Literature is news that stays as news :) Found that in Ms Madeline's class. And as I wrote it in my journal, someone said, "You're just like that girl's mum in A Walk To Remember." Yeah, yeah. Maybe it's really..not the in-thing today for people to do stuff like that. Lately, I've been shutting up a lot, and observing things around me. Honestly? I like to write the stuff I think about in my journal, maybe because I think I'm not ready to show it to the world :) Maybe because if I get involve myself in something a little too much, I might ruin it. Hahah..I know, I know. WEIRD.

I guess I've been keeping myself busy these days. I don't care if I'm tired, cause when I'm tired, I forget about the things that are hurting me, and I can just go to sleep without even thinking. You see, I've learnt something from events happening lately. Allah bestowed upon us what we need, not what we want. And in the end, sometimes maybe I'm hating some of them, but indeed, it helped me a lot, to keep my life ticking.

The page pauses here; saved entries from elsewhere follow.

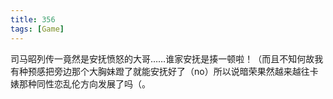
 ```yaml
---
title: 356
tags: [Game]
---
```


司马昭列传一竟然是安抚愤怒的大哥……谁家安抚是揍一顿啦！（而且不知何故我有种预感把旁边那个大胸妹蹬了就能安抚好了（no）所以说暗荣果然越来越往卡婊那种同性恋乱伦方向发展了吗（。
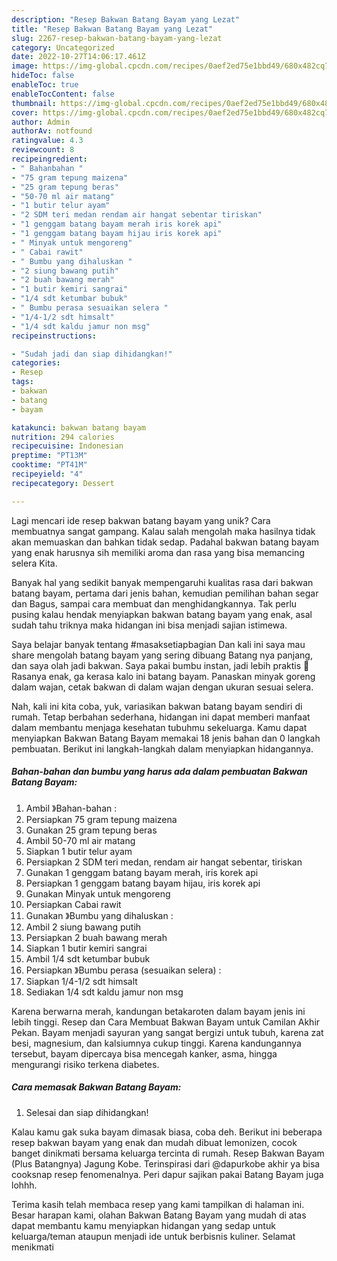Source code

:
 ```yaml
---
description: "Resep Bakwan Batang Bayam yang Lezat"
title: "Resep Bakwan Batang Bayam yang Lezat"
slug: 2267-resep-bakwan-batang-bayam-yang-lezat
category: Uncategorized
date: 2022-10-27T14:06:17.461Z
image: https://img-global.cpcdn.com/recipes/0aef2ed75e1bbd49/680x482cq70/bakwan-batang-bayam-foto-resep-utama.jpg
hideToc: false
enableToc: true
enableTocContent: false
thumbnail: https://img-global.cpcdn.com/recipes/0aef2ed75e1bbd49/680x482cq70/bakwan-batang-bayam-foto-resep-utama.jpg
cover: https://img-global.cpcdn.com/recipes/0aef2ed75e1bbd49/680x482cq70/bakwan-batang-bayam-foto-resep-utama.jpg
author: Admin
authorAv: notfound
ratingvalue: 4.3
reviewcount: 8
recipeingredient:
- " Bahanbahan "
- "75 gram tepung maizena"
- "25 gram tepung beras"
- "50-70 ml air matang"
- "1 butir telur ayam"
- "2 SDM teri medan rendam air hangat sebentar tiriskan"
- "1 genggam batang bayam merah iris korek api"
- "1 genggam batang bayam hijau iris korek api"
- " Minyak untuk mengoreng"
- " Cabai rawit"
- " Bumbu yang dihaluskan "
- "2 siung bawang putih"
- "2 buah bawang merah"
- "1 butir kemiri sangrai"
- "1/4 sdt ketumbar bubuk"
- " Bumbu perasa sesuaikan selera "
- "1/4-1/2 sdt himsalt"
- "1/4 sdt kaldu jamur non msg"
recipeinstructions:

- "Sudah jadi dan siap dihidangkan!"
categories:
- Resep
tags:
- bakwan
- batang
- bayam

katakunci: bakwan batang bayam 
nutrition: 294 calories
recipecuisine: Indonesian
preptime: "PT13M"
cooktime: "PT41M"
recipeyield: "4"
recipecategory: Dessert

---
```





Lagi mencari ide resep bakwan batang bayam yang unik? Cara membuatnya sangat gampang. Kalau salah mengolah maka hasilnya tidak akan memuaskan dan bahkan tidak sedap. Padahal bakwan batang bayam yang enak harusnya sih memiliki aroma dan rasa yang bisa memancing selera Kita.





Banyak hal yang sedikit banyak mempengaruhi kualitas rasa dari bakwan batang bayam, pertama dari jenis bahan, kemudian pemilihan bahan segar dan Bagus, sampai cara membuat dan menghidangkannya. Tak perlu pusing kalau hendak menyiapkan bakwan batang bayam yang enak,      asal sudah tahu triknya maka hidangan ini bisa menjadi sajian istimewa.














Saya belajar banyak tentang #masaksetiapbagian Dan kali ini saya mau share mengolah batang bayam yang sering dibuang Batang nya panjang, dan saya olah jadi bakwan. Saya pakai bumbu instan, jadi lebih praktis 🤩 Rasanya enak, ga kerasa kalo ini batang bayam. Panaskan minyak goreng dalam wajan, cetak bakwan di dalam wajan dengan ukuran sesuai selera.






Nah, kali ini kita coba, yuk, variasikan bakwan batang bayam sendiri di rumah. Tetap berbahan sederhana, hidangan ini dapat memberi manfaat dalam membantu menjaga kesehatan tubuhmu sekeluarga. Kamu dapat menyiapkan Bakwan Batang Bayam memakai 18 jenis bahan dan 0 langkah pembuatan. Berikut ini langkah-langkah dalam menyiapkan hidangannya.

<!--inarticleads1-->

##### Bahan-bahan dan bumbu yang harus ada dalam pembuatan Bakwan Batang Bayam:

1. Ambil  》Bahan-bahan :
1. Persiapkan 75 gram tepung maizena
1. Gunakan 25 gram tepung beras
1. Ambil 50-70 ml air matang
1. Siapkan 1 butir telur ayam
1. Persiapkan 2 SDM teri medan, rendam air hangat sebentar, tiriskan
1. Gunakan 1 genggam batang bayam merah, iris korek api
1. Persiapkan 1 genggam batang bayam hijau, iris korek api
1. Gunakan  Minyak untuk mengoreng
1. Persiapkan  Cabai rawit
1. Gunakan  》Bumbu yang dihaluskan :
1. Ambil 2 siung bawang putih
1. Persiapkan 2 buah bawang merah
1. Siapkan 1 butir kemiri sangrai
1. Ambil 1/4 sdt ketumbar bubuk
1. Persiapkan  》Bumbu perasa (sesuaikan selera) :
1. Siapkan 1/4-1/2 sdt himsalt
1. Sediakan 1/4 sdt kaldu jamur non msg


Karena berwarna merah, kandungan betakaroten dalam bayam jenis ini lebih tinggi. Resep dan Cara Membuat Bakwan Bayam untuk Camilan Akhir Pekan. Bayam menjadi sayuran yang sangat bergizi untuk tubuh, karena zat besi, magnesium, dan kalsiumnya cukup tinggi. Karena kandungannya tersebut, bayam dipercaya bisa mencegah kanker, asma, hingga mengurangi risiko terkena diabetes. 

<!--inarticleads2-->

##### Cara memasak Bakwan Batang Bayam:


1. Selesai dan siap dihidangkan!

Kalau kamu gak suka bayam dimasak biasa, coba deh. Berikut ini beberapa resep bakwan bayam yang enak dan mudah dibuat lemonizen, cocok banget dinikmati bersama keluarga tercinta di rumah. Resep Bakwan Bayam (Plus Batangnya) Jagung Kobe. Terinspirasi dari @dapurkobe akhir ya bisa cooksnap resep fenomenalnya. Peri dapur sajikan pakai Batang Bayam juga lohhh. 

Terima kasih telah membaca resep yang kami tampilkan di halaman ini. Besar harapan kami, olahan Bakwan Batang Bayam yang mudah di atas dapat membantu kamu menyiapkan hidangan yang sedap untuk keluarga/teman ataupun menjadi ide untuk berbisnis kuliner. Selamat menikmati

Sometimes, I do question myself, "Am I fake?" or is it because I just am hesitating to hurt others with the truth about me? At times, maybe I'd rather be alone, because I'm afraid of hurting others, but then when they always make you laugh, and happy, and brightens your day, you just can't stop yourself from loving them.

Maybe if I have a chance to ask God a question..I'd ask this, "Why did He ever create love in the first place?" :)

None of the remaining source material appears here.